Louise Coleman left her partner after five years of violence quite suddenly. She hadn't made firm plans to leave but it was always in the back of her mind, particularly after multiple acts of violence. Still, this day was the decider.
"It was never in front of the children but on the day I left, he started to strangle and suffocate me. I was worried I was going to die. Adrenaline kicked in and that was what saved me," she says.
"My older daughter came out and saw him lying on top of me, pinning me down with his knees. I told her, 'Mum and Dad are playing. Go back inside'," she says now, six years after she took her children and escaped to safety.
She says her friends considered him to be perfectly normal, a good person.
"He showed face as a good guy, helpful."
She told some of her friends and family about what was happening. Eventually, she made the choice to leave to provide safety for her children, Charlie and Olive, and herself.
Coleman, 37, has just started her own business as a counsellor, after attaining a graduate certificate in Family Violence at Chisholm TAFE. Her former partner lives in a separate part of regional Australia and has no access to the children.
One in three women has experienced physical and/or sexual violence perpetrated by a man they know, according to Our Watch, which works in primary prevention of violence against women and their children in Australia. Associate Professor Kate Fitz-Gibbon, director of the Monash Gender and Family Violence Prevention Centre says violence against women is a national crisis in Australia.
"We see some fluctuations in the number of women killed in any given year but the levels are consistently unacceptable and alarming. We need a sustained commitment at every level - prevention, early intervention, response and recovery," she says.
Coleman survived multiple attacks.
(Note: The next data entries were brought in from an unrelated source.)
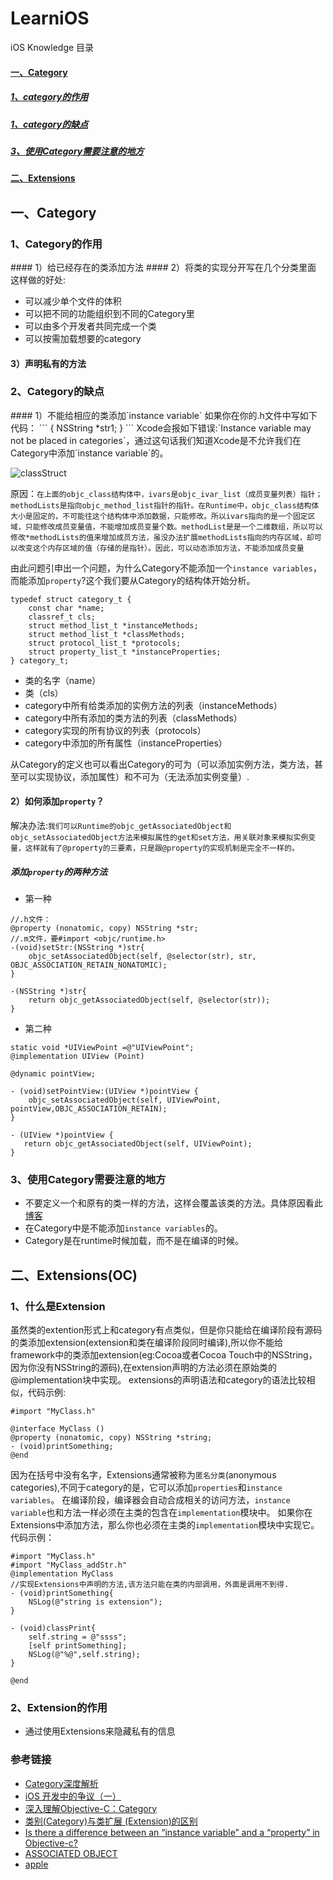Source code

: # LearniOS
iOS Knowledge
目录
<h4><a href="#C01">一、Category </a></h4>
<h5><a href="#C011">1、category的作用</a></h5>
<h5><a href="#C012">1、category的缺点</a></h5>
<h5><a href="#C011">3、使用Category需要注意的地方</a></h5>
<h4><a href="#C02">二、Extensions </a></h4>


<h2><a name="C01"> 一、Category</a> </h2>

<h3><a name="C011"> 1、Category的作用 </a> </h3>
#### 1）给已经存在的类添加方法
#### 2）将类的实现分开写在几个分类里面
这样做的好处:

* 可以减少单个文件的体积 
* 可以把不同的功能组织到不同的Category里
* 可以由多个开发者共同完成一个类 
* 可以按需加载想要的category

#### 3）声明私有的方法

<h3><a name="C012">  2、Category的缺点 </a> </h3>
#### 1）不能给相应的类添加`instance variable`
如果你在你的.h文件中写如下代码：
```
{
    NSString *str1;
}
```
Xcode会报如下错误:`Instance variable may not be placed in categories`，通过这句话我们知道Xcode是不允许我们在Category中添加`instance variable`的。

![classStruct](https://github.com/fengzhihao123/LearniOS/blob/master/Basic/classStruct.png)

原因：`在上面的objc_class结构体中，ivars是objc_ivar_list（成员变量列表）指针；methodLists是指向objc_method_list指针的指针。在Runtime中，objc_class结构体大小是固定的，不可能往这个结构体中添加数据，只能修改。所以ivars指向的是一个固定区域，只能修改成员变量值，不能增加成员变量个数。methodList是是一个二维数组，所以可以修改*methodLists的值来增加成员方法，虽没办法扩展methodLists指向的内存区域，却可以改变这个内存区域的值（存储的是指针）。因此，可以动态添加方法，不能添加成员变量`

由此问题引申出一个问题，为什么Category不能添加一个`instance variables`，而能添加`property`?这个我们要从Category的结构体开始分析。

```
typedef struct category_t {
    const char *name;
    classref_t cls;
    struct method_list_t *instanceMethods;
    struct method_list_t *classMethods;
    struct protocol_list_t *protocols;
    struct property_list_t *instanceProperties;
} category_t;
```

* 类的名字（name）
* 类（cls）
* category中所有给类添加的实例方法的列表（instanceMethods）
* category中所有添加的类方法的列表（classMethods）
* category实现的所有协议的列表（protocols）
* category中添加的所有属性（instanceProperties）

从Category的定义也可以看出Category的可为（可以添加实例方法，类方法，甚至可以实现协议，添加属性）和不可为（无法添加实例变量）.

#### 2）如何添加`property`？
解决办法:`我们可以Runtime的objc_getAssociatedObject和objc_setAssociatedObject方法来模拟属性的get和set方法，用关联对象来模拟实例变量，这样就有了@property的三要素，只是跟@property的实现机制是完全不一样的。`

##### 添加`property`的两种方法
* 第一种
```
//.h文件：
@property (nonatomic, copy) NSString *str;
//.m文件，要#import <objc/runtime.h>
-(void)setStr:(NSString *)str{
    objc_setAssociatedObject(self, @selector(str), str, OBJC_ASSOCIATION_RETAIN_NONATOMIC);
}

-(NSString *)str{
    return objc_getAssociatedObject(self, @selector(str));
}

```

* 第二种
```
static void *UIViewPoint =@"UIViewPoint";
@implementation UIView (Point)

@dynamic pointView;

- (void)setPointView:(UIView *)pointView {
    objc_setAssociatedObject(self, UIViewPoint, pointView,OBJC_ASSOCIATION_RETAIN);
}

- (UIView *)pointView {
   return objc_getAssociatedObject(self, UIViewPoint);
}
```

<h3><a name="C013"> 3、使用Category需要注意的地方 </a> </h3>

* 不要定义一个和原有的类一样的方法，这样会覆盖该类的方法。具体原因看此[博客](http://tech.meituan.com/DiveIntoCategory.html)
* 在Category中是不能添加`instance variables`的。
* Category是在runtime时候加载，而不是在编译的时候。

<h2><a name="C02"> 二、Extensions(OC) </a> </h2>

### 1、什么是Extension
虽然类的extention形式上和category有点类似，但是你只能给在编译阶段有源码的类添加extension(extension和类在编译阶段同时编译),所以你不能给framework中的类添加extension(eg:Cocoa或者Cocoa Touch中的NSString，因为你没有NSString的源码),在extension声明的方法必须在原始类的@implementation块中实现。
extensions的声明语法和category的语法比较相似，代码示例:
```
#import "MyClass.h"

@interface MyClass ()
@property (nonatomic, copy) NSString *string;
- (void)printSomething;
@end
```

因为在括号中没有名字，Extensions通常被称为`匿名分类`(anonymous categories),不同于category的是，它可以添加`properties`和`instance variables`。
在编译阶段，编译器会自动合成相关的访问方法，`instance variable`也和方法一样必须在主类的包含在`implementation`模块中。
如果你在Extensions中添加方法，那么你也必须在主类的`implementation`模块中实现它。
代码示例：
```
#import "MyClass.h"
#import "MyClass_addStr.h"
@implementation MyClass
//实现Extensions中声明的方法,该方法只能在类的内部调用，外面是调用不到得.
- (void)printSomething{
    NSLog(@"string is extension");
}

- (void)classPrint{
    self.string = @"ssss";
    [self printSomething];
    NSLog(@"%@",self.string);
}

@end
```

### 2、Extension的作用

* 通过使用Extensions来隐藏私有的信息


### 参考链接
* [Category深度解析](http://www.jianshu.com/p/a263e53bf4ef)
* [iOS 开发中的争议（一）](http://blog.devtang.com/2015/03/15/ios-dev-controversy-1/)
* [深入理解Objective-C：Category](http://tech.meituan.com/DiveIntoCategory.html)
* [类别(Category)与类扩展 (Extension)的区别](http://www.jianshu.com/p/57d7f1910ef4)
* [Is there a difference between an “instance variable” and a “property” in Objective-c?](http://stackoverflow.com/questions/843632/is-there-a-difference-between-an-instance-variable-and-a-property-in-objecti)
* [ASSOCIATED OBJECT](http://swifter.tips/associated-object/)
* [apple](https://developer.apple.com/library/content/documentation/Cocoa/Conceptual/ProgrammingWithObjectiveC/CustomizingExistingClasses/CustomizingExistingClasses.html)
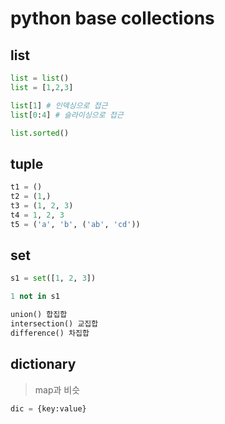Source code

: # python base collections

## list

```py
list = list()
list = [1,2,3]

list[1] # 인덱싱으로 접근
list[0:4] # 슬라이싱으로 접근

list.sorted()
```

## tuple

```py
t1 = ()
t2 = (1,)
t3 = (1, 2, 3)
t4 = 1, 2, 3
t5 = ('a', 'b', ('ab', 'cd'))
```

## set

```py
s1 = set([1, 2, 3])

1 not in s1

union() 합집합
intersection() 교집합
difference() 차집합
```

## dictionary

> map과 비슷

```py
dic = {key:value}
```

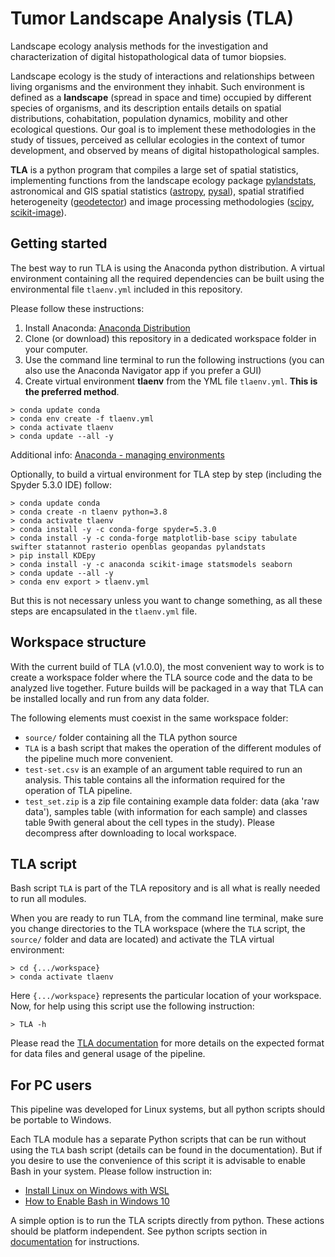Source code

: # Tumor Landscape Analysis (TLA)
 
Landscape ecology analysis methods for the investigation and characterization of digital histopathological data of tumor biopsies.

Landscape ecology is the study of interactions and relationships between living organisms and the environment they inhabit. Such environment is defined as a __landscape__ (spread in space and time) occupied by different species of organisms, and its description entails details on spatial distributions, cohabitation, population dynamics, mobility and other ecological questions. Our goal is to implement these methodologies in the study of tissues, perceived as cellular ecologies in the context of tumor development, and observed by means of digital histopathological samples.

__TLA__ is a python program that compiles a large set of spatial statistics, implementing functions from the landscape ecology package [pylandstats](https://github.com/martibosch/pylandstats), astronomical and GIS spatial statistics ([astropy](https://www.astropy.org/), [pysal](https://pysal.org/esda/index.html)), spatial stratified heterogeneity ([geodetector](https://cran.r-project.org/web/packages/geodetector/vignettes/geodetector.html)) and image processing methodologies ([scipy](https://scipy.org/), [scikit-image](https://scikit-image.org/)).


## Getting started

The best way to run TLA is using the Anaconda python distribution. A virtual environment containing all the required dependencies can be built using the environmental file `tlaenv.yml` included in this repository. 

Please follow these instructions:

1. Install Anaconda:
[Anaconda Distribution](https://docs.anaconda.com/anaconda/install/index.html)
2. Clone (or download) this repository in a dedicated workspace folder in your computer.
3. Use the command line terminal to run the following instructions (you can also use the Anaconda Navigator app if you prefer a GUI)
3. Create virtual environment __tlaenv__ from the YML file `tlaenv.yml`. __This is the preferred method__.

```
> conda update conda
> conda env create -f tlaenv.yml
> conda activate tlaenv
> conda update --all -y

```

Additional info: [Anaconda - managing environments](https://docs.conda.io/projects/conda/en/latest/user-guide/tasks/manage-environments.html)

Optionally, to build a virtual environment for TLA step by step (including the Spyder 5.3.0 IDE) follow:

```
> conda update conda
> conda create -n tlaenv python=3.8
> conda activate tlaenv
> conda install -y -c conda-forge spyder=5.3.0
> conda install -y -c conda-forge matplotlib-base scipy tabulate swifter statannot rasterio openblas geopandas pylandstats  
> pip install KDEpy
> conda install -y -c anaconda scikit-image statsmodels seaborn
> conda update --all -y
> conda env export > tlaenv.yml

```
But this is not necessary unless you want to change something, as all these steps are encapsulated in the `tlaenv.yml` file.


## Workspace structure

With the current build of TLA (v1.0.0), the most convenient way to work is to create a workspace folder where the TLA source code and the data to be analyzed live together. Future builds will be packaged in a way that TLA can be installed locally and run from any data folder.

The following elements must coexist in the same workspace folder:

* `source/` folder containing all the TLA python source 
* `TLA` is a bash script that makes the operation of the different modules of the pipeline much more convenient. 
* `test-set.csv` is an example of an argument table required to run an analysis. This table contains all the information required for the operation of TLA pipeline. 
* `test_set.zip` is a zip file containing example data folder:  data (aka 'raw data'), samples table (with information for each sample) and classes table 9with general about the cell types in the study). Please decompress after downloading to local workspace.


## TLA script

Bash script `TLA` is part of the TLA repository and is all what is really needed to run all modules. 

When you are ready to run TLA, from the command line terminal, make sure you change directories to the TLA workspace (where the `TLA` script, the `source/` folder and data are located) and activate the TLA virtual environment:  

```
> cd {.../workspace}
> conda activate tlaenv

```
Here `{.../workspace}` represents the particular location of your workspace. Now, for help using this script use the following instruction:

```
> TLA -h
```

Please read the [TLA documentation](documentation/TLA_doc.md) for more details on the expected format for data files and general usage of the pipeline.


## For PC users

This pipeline was developed for Linux systems, but all python scripts should be portable to Windows.  

Each TLA module has a separate Python scripts that can be run without using the `TLA` bash script (details can be found in the documentation). But if you desire to use the convenience of this script it is advisable to enable Bash in your system. Please follow instruction in:

* [Install Linux on Windows with WSL](https://docs.microsoft.com/en-us/windows/wsl/install)
* [How to Enable Bash in Windows 10](https://linuxhint.com/enable-bash-windows-10/)

A simple option is to run the TLA scripts directly from python. These actions should be platform independent. See python scripts section in [documentation](documentation/TLA_doc.md) for instructions.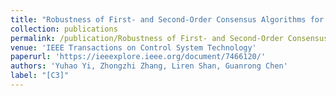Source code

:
 ```yaml
---
title: "Robustness of First- and Second-Order Consensus Algorithms for a Noisy Scale-Free Small-World Koch Network"
collection: publications
permalink: /publication/Robustness of First- and Second-Order Consensus Algorithms for a Noisy Scale-Free Small-World Koch Network
venue: 'IEEE Transactions on Control System Technology'
paperurl: 'https://ieeexplore.ieee.org/document/7466120/'
authors: 'Yuhao Yi, Zhongzhi Zhang, Liren Shan, Guanrong Chen'
label: "[C3]"
---
```

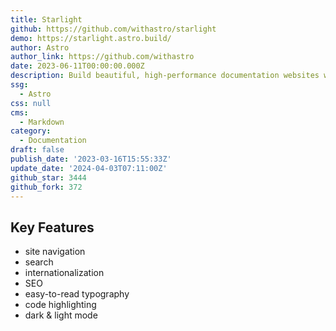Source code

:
 ```yaml
---
title: Starlight
github: https://github.com/withastro/starlight
demo: https://starlight.astro.build/
author: Astro
author_link: https://github.com/withastro
date: 2023-06-11T00:00:00.000Z
description: Build beautiful, high-performance documentation websites with Astro.
ssg:
  - Astro
css: null
cms:
  - Markdown
category:
  - Documentation
draft: false
publish_date: '2023-03-16T15:55:33Z'
update_date: '2024-04-03T07:11:00Z'
github_star: 3444
github_fork: 372
---
```


## Key Features

- site navigation
- search
- internationalization
- SEO
- easy-to-read typography
- code highlighting
- dark & light mode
Professor Fitz-Gibbon says femicides represent just the tip of the iceberg of violence against women.
"The prevalence of non-fatal violence against women that sits underneath is devastating," she says.
Women's safety advocate Kristine Ziwica says the government's draft national plan to end violence against women has significant flaws. There are, she says, no clear targets to end violence and no mechanism for evaluation of any programs.
"After 18 months of consultation and three years after the auditor-general's scathing evaluation of the lack of targets in the first national plan, it's astonishing there has been no progress," she says.
"We have known we needed them for three years. In the absence of these targets, there is no confidence that this plan will move to clear measurable action," she says.